2015 Fiscal Year Annual Research Report
シクロデキストリンポリマー交互積層膜の創製によるポリ塩化ビフェニルの高度分子認識
Project/Area Number |
25870402
|
Research Institution | Osaka Municipal Technical Research Institute |
Principal Investigator |
川野 真太郎 地方独立行政法人大阪市立工業研究所, 生物・生活材料研究部, 研究員 (50646198)
|
Project Period (FY) |
2013-04-01 – 2016-03-31
|
Keywords | ポリ塩化ビフェニル / シクロデキストリン / 吸着剤 |
Outline of Annual Research Achievements |
ポリ塩化ビフェニル(PCB)に代表される有機ハロゲン化合物はこれまで電気機器の絶縁油、加熱・冷却用熱媒体などに広く利用されてきたが、毒性、生物蓄積性を有しており、以後未処理のまま大量に保管された状態にある。

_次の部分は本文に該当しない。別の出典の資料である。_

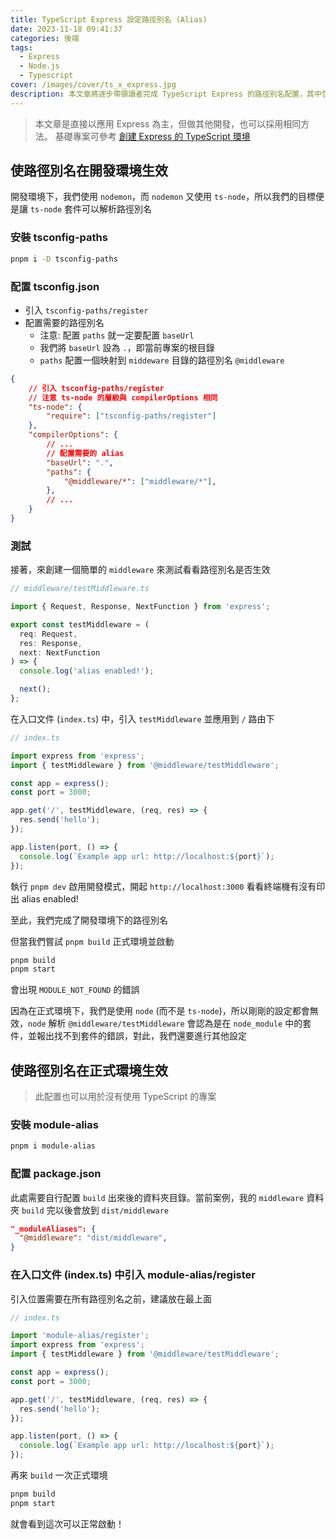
 ```yaml
---
title: TypeScript Express 設定路徑別名 (Alias)
date: 2023-11-18 09:41:37
categories: 後端
tags:
  - Express
  - Node.js
  - Typescript
cover: /images/cover/ts_x_express.jpg
description: 本文章將逐步帶領讀者完成 TypeScript Express 的路徑別名配置，其中包含了開發環境下的配置，與正式環境下的配置。此處提到的路徑別名為 import 時的路徑別名。
---
```


> 本文章是直接以應用 Express 為主，但做其他開發，也可以採用相同方法。
> 基礎專案可參考 [創建 Express 的 TypeScript 環境](/tech-blog/2023/11/11/develop-express-with-typescript/)

## 使路徑別名在開發環境生效

開發環境下，我們使用 `nodemon`，而 `nodemon` 又使用 `ts-node`，所以我們的目標便是讓 `ts-node` 套件可以解析路徑別名

### 安裝 tsconfig-paths

```bash
pnpm i -D tsconfig-paths
```

### 配置 tsconfig.json

- 引入 `tsconfig-paths/register`
- 配置需要的路徑別名
    - 注意: 配置 `paths` 就一定要配置 `baseUrl`
    - 我們將 `baseUrl` 設為 `.`，即當前專案的根目錄
    - `paths` 配置一個映射到 `middeware` 目錄的路徑別名 `@middleware`

```json
{
    // 引入 tsconfig-paths/register
    // 注意 ts-node 的層級與 compilerOptions 相同
    "ts-node": {
        "require": ["tsconfig-paths/register"]
    },
    "compilerOptions": {
        // ...
        // 配置需要的 alias
        "baseUrl": ".",
        "paths": {
            "@middleware/*": ["middleware/*"],
        },
        // ...
    }
}
```

### 測試

接著，來創建一個簡單的 `middleware` 來測試看看路徑別名是否生效

```typescript
// middleware/testMiddleware.ts

import { Request, Response, NextFunction } from 'express';

export const testMiddleware = (
  req: Request,
  res: Response,
  next: NextFunction
) => {
  console.log('alias enabled!');

  next();
};
```

在入口文件 (`index.ts`) 中，引入 `testMiddleware` 並應用到 `/` 路由下

```typescript
// index.ts

import express from 'express';
import { testMiddleware } from '@middleware/testMiddleware';

const app = express();
const port = 3000;

app.get('/', testMiddleware, (req, res) => {
  res.send('hello');
});

app.listen(port, () => {
  console.log(`Example app url: http://localhost:${port}`);
});
```

執行 `pnpm dev` 啟用開發模式，開起 `http://localhost:3000` 看看終端機有沒有印出 alias enabled!

至此，我們完成了開發環境下的路徑別名

但當我們嘗試 `pnpm build` 正式環境並啟動

```bash
pnpm build
pnpm start
```

會出現 `MODULE_NOT_FOUND` 的錯誤

因為在正式環境下，我們是使用 `node` (而不是 `ts-node`)，所以剛剛的設定都會無效，`node` 解析 `@middleware/testMiddleware` 會認為是在 `node_module` 中的套件，並報出找不到套件的錯誤，對此，我們還要進行其他設定

## 使路徑別名在正式環境生效

> 此配置也可以用於沒有使用 TypeScript 的專案

### 安裝 module-alias

```bash
pnpm i module-alias
```

### 配置 package.json

此處需要自行配置 `build` 出來後的資料夾目錄。當前案例，我的 `middleware` 資料夾 `build` 完以後會放到 `dist/middleware`

```json
"_moduleAliases": {
  "@middleware": "dist/middleware",
}
```

### 在入口文件 (index.ts) 中引入 module-alias/register

引入位置需要在所有路徑別名之前，建議放在最上面

```typescript
// index.ts

import 'module-alias/register';
import express from 'express';
import { testMiddleware } from '@middleware/testMiddleware';

const app = express();
const port = 3000;

app.get('/', testMiddleware, (req, res) => {
  res.send('hello');
});

app.listen(port, () => {
  console.log(`Example app url: http://localhost:${port}`);
});
```

再來 `build` 一次正式環境

```bash
pnpm build
pnpm start
```

就會看到這次可以正常啟動！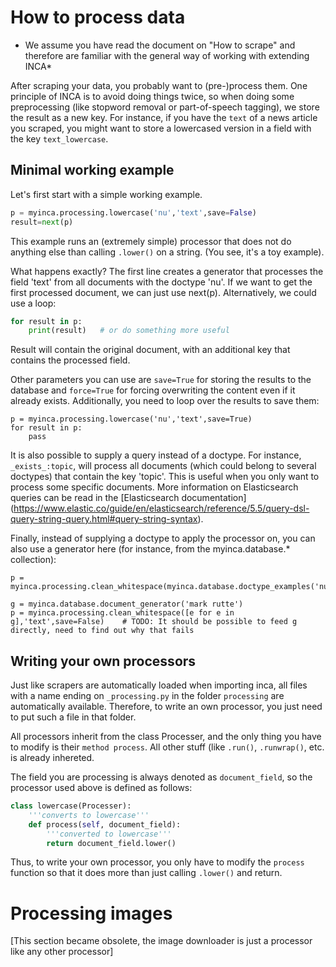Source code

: 
# How to process data

* We assume you have read the document on "How to scrape" and therefore are familiar with the general way of working with extending INCA*

After scraping your data, you probably want to (pre-)process them. One principle of INCA is to avoid doing things twice, so when doing some preprocessing (like stopword removal or part-of-speech tagging), we store the result as a new key. For instance, if you have the `text` of a news article you scraped, you might want to store a lowercased version in a field with the key `text_lowercase`.

## Minimal working example
Let's first start with a simple working example.

```python
p = myinca.processing.lowercase('nu','text',save=False)
result=next(p)
```

This example runs an (extremely simple) processor that does not do anything else than calling `.lower()` on a string. (You see, it's a toy example).

What happens exactly? The first line creates a generator that processes the field 'text' from all documents with the doctype 'nu'. If we want to get the first processed document, we can just use next(p). Alternatively, we could use a loop:
```python
for result in p:
    print(result)   # or do something more useful
```

Result will contain the original document, with an additional key that contains the processed field.

Other parameters you can use are `save=True` for storing the results to the database and `force=True` for forcing overwriting the content even if it already exists. Additionally, you need to loop over the results to save them:

```python3
p = myinca.processing.lowercase('nu','text',save=True)
for result in p:
    pass
```

It is also possible to supply a query instead of a doctype. For instance, `_exists_:topic`, will process all documents (which could belong to several doctypes) that contain the key 'topic'. This is useful when you only want to process some specific documents. More information on Elasticsearch queries can be read in the [Elasticsearch documentation] (https://www.elastic.co/guide/en/elasticsearch/reference/5.5/query-dsl-query-string-query.html#query-string-syntax).

Finally, instead of supplying a doctype to apply the processor on, you can also use a generator here (for instance, from the myinca.database.* collection):

```python3
p = myinca.processing.clean_whitespace(myinca.database.doctype_examples('nu'),'text',save=False)
```

```python3
g = myinca.database.document_generator('mark rutte')
p = myinca.processing.clean_whitespace([e for e in g],'text',save=False)    # TODO: It should be possible to feed g directly, need to find out why that fails
```


## Writing your own processors

Just like scrapers are automatically loaded when importing inca, all files with a name ending on `_processing.py` in the folder `processing` are automatically available. Therefore, to write an own processor, you just need to put such a file in that folder. 

All processors inherit from the class Processer, and the only thing you have to modify is their `method process`. All other stuff (like `.run()`, `.runwrap()`, etc. is already inhereted. 

The field you are processing is always denoted as `document_field`, so the processor used above is defined as follows:

```python
class lowercase(Processer):
    '''converts to lowercase'''
    def process(self, document_field):
        '''converted to lowercase'''
        return document_field.lower()
```

Thus, to write your own processor, you only have to modify the `process` function so that it does more than just calling `.lower()` and return.


# Processing images

[This section became obsolete, the image downloader is just a processor like any other processor]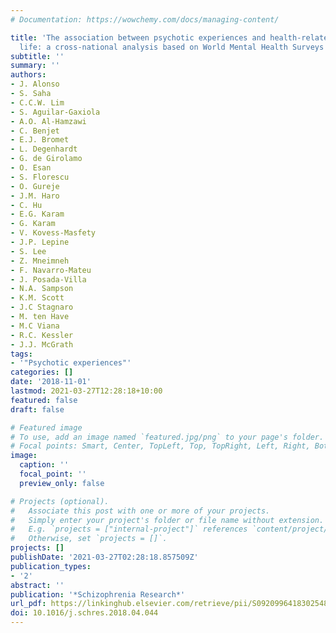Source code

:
 ```yaml
---
# Documentation: https://wowchemy.com/docs/managing-content/

title: 'The association between psychotic experiences and health-related quality of
  life: a cross-national analysis based on World Mental Health Surveys'
subtitle: ''
summary: ''
authors:
- J. Alonso
- S. Saha
- C.C.W. Lim
- S. Aguilar-Gaxiola
- A.O. Al-Hamzawi
- C. Benjet
- E.J. Bromet
- L. Degenhardt
- G. de Girolamo
- O. Esan
- S. Florescu
- O. Gureje
- J.M. Haro
- C. Hu
- E.G. Karam
- G. Karam
- V. Kovess-Masfety
- J.P. Lepine
- S. Lee
- Z. Mneimneh
- F. Navarro-Mateu
- J. Posada-Villa
- N.A. Sampson
- K.M. Scott
- J.C Stagnaro
- M. ten Have
- M.C Viana
- R.C. Kessler
- J.J. McGrath
tags: 
- '"Psychotic experiences"'
categories: []
date: '2018-11-01'
lastmod: 2021-03-27T12:28:18+10:00
featured: false
draft: false

# Featured image
# To use, add an image named `featured.jpg/png` to your page's folder.
# Focal points: Smart, Center, TopLeft, Top, TopRight, Left, Right, BottomLeft, Bottom, BottomRight.
image:
  caption: ''
  focal_point: ''
  preview_only: false

# Projects (optional).
#   Associate this post with one or more of your projects.
#   Simply enter your project's folder or file name without extension.
#   E.g. `projects = ["internal-project"]` references `content/project/deep-learning/index.md`.
#   Otherwise, set `projects = []`.
projects: []
publishDate: '2021-03-27T02:28:18.857509Z'
publication_types:
- '2'
abstract: ''
publication: '*Schizophrenia Research*'
url_pdf: https://linkinghub.elsevier.com/retrieve/pii/S0920996418302548
doi: 10.1016/j.schres.2018.04.044
---
```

特に焼却処理や機器の洗浄等で微量に混入した数十ppm程度の微量PCBが混入した汚染油や炭化水素系溶剤を処理するための新しい処理技術の開発が強く望まれている。こうした研究背景から、油中の有害物質処理の迅速かつ高効率な除去・回収につながる環状オリゴ糖を用いた吸着剤の開発に注目した。これまで我々は、環状オリゴ糖であるシクロデキストリン(CD)と芳香環を有する架橋剤との反応によりCDポリマー(CDP)の作製を行ってきた。本研究では、シリカ粒子などの基材表面にCDPの修飾を行うことを目的とし、得られた吸着剤の安定性や溶媒の流動性向上、ゲスト分子の選択分離が期待できる。初年度および26年度は、主に吸着剤の作製を行ってきた。主な基材への担持方法として、CD分子と芳香族化合物からなるリンカーとの共有結合性の交互反応 (graft-from) 法用いて吸着剤の作製を行ってきた。 最終年度は、graft-from法によりCDをシリカ基材へ修飾した吸着剤の作製、修飾量の評価および、それらを用いたPCBの吸着実験を行った。有機物成分の増加量を熱重量分析により行ったところ、graft-from法による修飾では、5サイクルの交互反応で25%の重量分率を示した。このCD修飾シリカ吸着剤を用いて、イソオクタンに溶解させたPCBs (各0.01 ppm)のカラム法による吸着実験を行った。結果、4~6塩素化PCBに対して、95%以上の高い吸着性能を示すことが明らかになった。